Task statement:
This exercise asks for a copy of each line in the records below with the word "launch" in it.

Record extracts:
++++
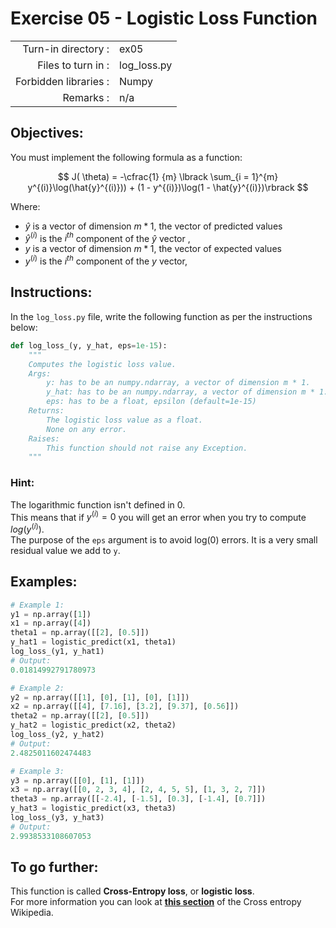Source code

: # Exercise 05 - Logistic Loss Function

|                         |                         |
| -----------------------:| ----------------------- |
|   Turn-in directory :   |  ex05                   |
|   Files to turn in :    |  log_loss.py            |
|   Forbidden libraries : |  Numpy                  |
|   Remarks :             |  n/a                    |

## Objectives:
You must implement the following formula as a function:  

$$
J( \theta) = -\cfrac{1} {m} \lbrack \sum_{i = 1}^{m} y^{(i)}\log(\hat{y}^{(i)})) + (1 - y^{(i)})\log(1 - \hat{y}^{(i)})\rbrack
$$

Where:
- $\hat{y}$ is a vector of dimension $m * 1$, the vector of predicted values
- $\hat{y}^{(i)}$ is the $i^{th}$ component of the $\hat{y}$ vector ,
- $y$ is a vector of dimension $m * 1$, the vector of expected values
- $y^{(i)}$ is the $i^{th}$ component of the $y$ vector,

## Instructions:
In the `log_loss.py` file, write the following function as per the instructions below: 
```python
def log_loss_(y, y_hat, eps=1e-15):
    """
    Computes the logistic loss value.
    Args:
        y: has to be an numpy.ndarray, a vector of dimension m * 1.
        y_hat: has to be an numpy.ndarray, a vector of dimension m * 1.
        eps: has to be a float, epsilon (default=1e-15)
    Returns:
        The logistic loss value as a float.
        None on any error.
    Raises:
        This function should not raise any Exception.
    """
```

### **Hint:** 
The logarithmic function isn't defined in 0.  
This means that if $y^{(i)} = 0$ you will get an error when you try to compute $log(y^{(i)})$.   
The purpose of the `eps` argument is to avoid log(0) errors. It is a very small residual value we add to `y`.

## Examples:
```python
# Example 1:
y1 = np.array([1])
x1 = np.array([4])
theta1 = np.array([[2], [0.5]])
y_hat1 = logistic_predict(x1, theta1)
log_loss_(y1, y_hat1)
# Output:
0.01814992791780973

# Example 2:
y2 = np.array([[1], [0], [1], [0], [1]])
x2 = np.array([[4], [7.16], [3.2], [9.37], [0.56]])
theta2 = np.array([[2], [0.5]])
y_hat2 = logistic_predict(x2, theta2)
log_loss_(y2, y_hat2)
# Output:
2.4825011602474483

# Example 3:
y3 = np.array([[0], [1], [1]])
x3 = np.array([[0, 2, 3, 4], [2, 4, 5, 5], [1, 3, 2, 7]])
theta3 = np.array([[-2.4], [-1.5], [0.3], [-1.4], [0.7]])
y_hat3 = logistic_predict(x3, theta3)
log_loss_(y3, y_hat3)
# Output:
2.9938533108607053
```

## To go further:
This function is called **Cross-Entropy loss**, or **logistic loss**.  
For more information you can look at [**this section**](https://en.wikipedia.org/wiki/Cross_entropy#Cross-entropy_error_function_and_logistic_regression) of the Cross entropy Wikipedia.
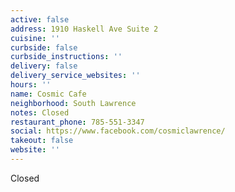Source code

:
 ```yaml
---
active: false
address: 1910 Haskell Ave Suite 2
cuisine: ''
curbside: false
curbside_instructions: ''
delivery: false
delivery_service_websites: ''
hours: ''
name: Cosmic Cafe
neighborhood: South Lawrence
notes: Closed
restaurant_phone: 785-551-3347
social: https://www.facebook.com/cosmiclawrence/
takeout: false
website: ''
---
```


Closed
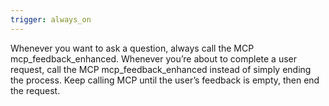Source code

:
 ```yaml
---
trigger: always_on
---
```


Whenever you want to ask a question, always call the MCP mcp_feedback_enhanced.
Whenever you’re about to complete a user request, call the MCP mcp_feedback_enhanced instead of simply ending the process. Keep calling MCP until the user’s feedback is empty, then end the request.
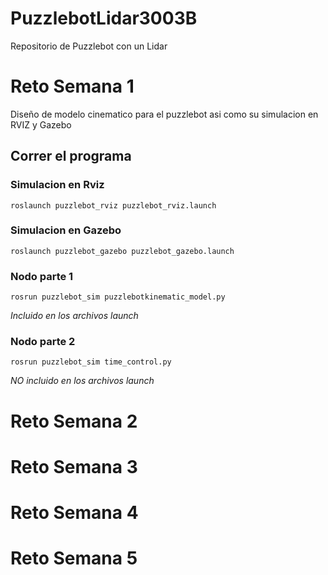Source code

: # PuzzlebotLidar3003B
Repositorio de Puzzlebot con un Lidar

# Reto Semana 1
Diseño de modelo cinematico para el puzzlebot asi como su simulacion en RVIZ y Gazebo
## Correr el programa
### Simulacion en Rviz
```
roslaunch puzzlebot_rviz puzzlebot_rviz.launch
```
### Simulacion en Gazebo
```
roslaunch puzzlebot_gazebo puzzlebot_gazebo.launch
```
### Nodo parte 1
```
rosrun puzzlebot_sim puzzlebotkinematic_model.py
```
*Incluido en los archivos launch*

### Nodo parte 2
```
rosrun puzzlebot_sim time_control.py
```
*NO incluido en los archivos launch*


# Reto Semana 2
# Reto Semana 3
# Reto Semana 4
# Reto Semana 5
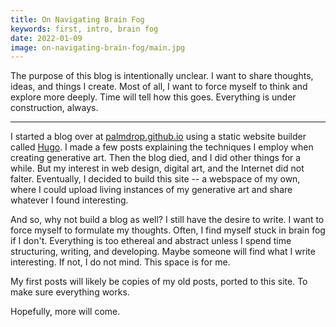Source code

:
 ```yaml
---
title: On Navigating Brain Fog
keywords: first, intro, brain fog
date: 2022-01-09
image: on-navigating-brain-fog/main.jpg
---
```


The purpose of this blog is intentionally unclear. I want to share thoughts, ideas, and things I create. Most of all, I want to force myself to think and explore more deeply. Time will tell how this goes. Everything is under construction, always.

---

I started a blog over at [palmdrop.github.io](https://palmdrop.github.io) using a static website builder called [Hugo](https://gohugo.io/). I made a few posts explaining the techniques I employ when creating generative art. Then the blog died, and I did other things for a while. But my interest in web design, digital art, and the Internet did not falter. Eventually, I decided to build this site -- a webspace of my own, where I could upload living instances of my generative art and share whatever I found interesting.

And so, why not build a blog as well? I still have the desire to write. I want to force myself to formulate my thoughts. Often, I find myself stuck in brain fog if I don't. Everything is too ethereal and abstract unless I spend time structuring, writing, and developing. Maybe someone will find what I write interesting. If not, I do not mind. This space is for me.

My first posts will likely be copies of my old posts, ported to this site. To make sure everything works. 

Hopefully, more will come.

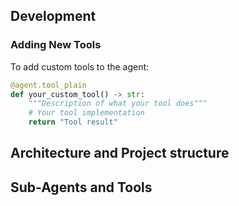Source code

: ## Development

### Adding New Tools

To add custom tools to the agent:

```python
@agent.tool_plain
def your_custom_tool() -> str:
    """Description of what your tool does"""
    # Your tool implementation
    return "Tool result"
```

## Architecture and Project structure

## Sub-Agents and Tools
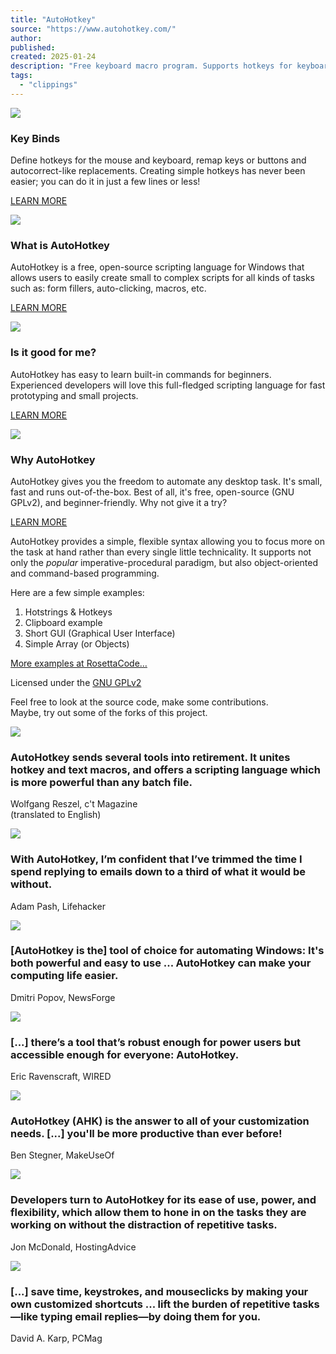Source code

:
```yaml
---
title: "AutoHotkey"
source: "https://www.autohotkey.com/"
author:
published:
created: 2025-01-24
description: "Free keyboard macro program. Supports hotkeys for keyboard, mouse, and joystick. Can expand abbreviations as you type them (AutoText)."
tags:
  - "clippings"
---
```



[![](https://www.autohotkey.com/assets/images/features-bootstrap.png)](https://www.autohotkey.com/docs/Hotkeys.htm#Intro)

### Key Binds

Define hotkeys for the mouse and keyboard, remap keys or buttons and autocorrect-like replacements. Creating simple hotkeys has never been easier; you can do it in just a few lines or less!

[LEARN MORE](https://www.autohotkey.com/docs/Hotkeys.htm#Intro)

[![](https://www.autohotkey.com/assets/images/features-blocks.png)](https://en.wikipedia.org/wiki/AutoHotkey)

### What is AutoHotkey

AutoHotkey is a free, open-source scripting language for Windows that allows users to easily create small to complex scripts for all kinds of tasks such as: form fillers, auto-clicking, macros, etc.

[LEARN MORE](https://en.wikipedia.org/wiki/AutoHotkey)

[![](https://www.autohotkey.com/assets/images/features-who.png)](https://www.autohotkey.com/docs/AutoHotkey.htm)

### Is it good for me?

AutoHotkey has easy to learn built-in commands for beginners. Experienced developers will love this full-fledged scripting language for fast prototyping and small projects.

[LEARN MORE](https://www.autohotkey.com/docs/AutoHotkey.htm)

[![](https://www.autohotkey.com/assets/images/features-why.png)](https://github.com/ahkscript/awesome-AutoHotkey)

### Why AutoHotkey

AutoHotkey gives you the freedom to automate any desktop task. It's small, fast and runs out-of-the-box. Best of all, it's free, open-source (GNU GPLv2), and beginner-friendly. Why not give it a try?

[LEARN MORE](https://github.com/ahkscript/awesome-AutoHotkey)

AutoHotkey provides a simple, flexible syntax allowing you to focus more on the task at hand rather than every single little technicality. It supports not only the *popular* imperative-procedural paradigm, but also object-oriented and command-based programming.

Here are a few simple examples:

1. Hotstrings & Hotkeys
2. Clipboard example
3. Short GUI (Graphical User Interface)
4. Simple Array (or Objects)

[More examples at RosettaCode…](http://www.rosettacode.org/wiki/Category:AutoHotkey)

Licensed under the [GNU GPLv2](https://www.gnu.org/licenses/old-licenses/gpl-2.0.en.html)

Feel free to look at the source code, make some contributions.  
Maybe, try out some of the forks of this project.

[![](https://www.autohotkey.com/assets/images/heiseonline.gif)](http://web.archive.org/web/20080206205241/http://www.autohotkey.com/press/Bedienhilfe/)

### AutoHotkey sends several tools into retirement. It unites hotkey and text macros, and offers a scripting language which is more powerful than any batch file.

Wolfgang Reszel, c't Magazine  
(translated to English)  

[![](https://www.autohotkey.com/assets/images/lifehacker267x80-171.png)](https://lifehacker.com/159785/hack-attack-knock-down-repetitive-email-with-autohotkey)

### With AutoHotkey, I’m confident that I’ve trimmed the time I spend replying to emails down to a third of what it would be without.

Adam Pash, Lifehacker

[![](https://www.autohotkey.com/assets/images/newsforge.gif)](http://web.archive.org/web/20080215041003/http://www.linux.com/articles/50847)

### \[AutoHotkey is the\] tool of choice for automating Windows: It's both powerful and easy to use ... AutoHotkey can make your computing life easier.

Dmitri Popov, NewsForge

[![](https://www.autohotkey.com/assets/images/wired_logo.svg)](https://www.wired.com/story/autohotkey-tips-automation-productivity/)

### \[...\] there’s a tool that’s robust enough for power users but accessible enough for everyone: AutoHotkey.

Eric Ravenscraft, WIRED

[![](https://www.autohotkey.com/assets/images/muo_logo.svg)](https://www.makeuseof.com/tag/10-cool-autohotkey-scripts-make/)

### AutoHotkey (AHK) is the answer to all of your customization needs. \[...\] you'll be more productive than ever before!

Ben Stegner, MakeUseOf

[![](https://www.autohotkey.com/assets/images/hostingadvice_750x.png)](https://www.hostingadvice.com/blog/optimize-dev-tasks-with-autohotkey/)

### Developers turn to AutoHotkey for its ease of use, power, and flexibility, which allow them to hone in on the tasks they are working on without the distraction of repetitive tasks.

Jon McDonald, HostingAdvice

[![](https://www.autohotkey.com/assets/images/pcmag.png)](http://www.pcmag.com/article2/0,2817,2328732,00.asp)

### \[...\] save time, keystrokes, and mouseclicks by making your own customized shortcuts ... lift the burden of repetitive tasks—like typing email replies—by doing them for you.

David A. Karp, PCMag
++++
Solution to the exercise:
roslaunch puzzlebot_rviz puzzlebot_rviz.launch
roslaunch puzzlebot_gazebo puzzlebot_gazebo.launch
*Incluido en los archivos launch*
*NO incluido en los archivos launch*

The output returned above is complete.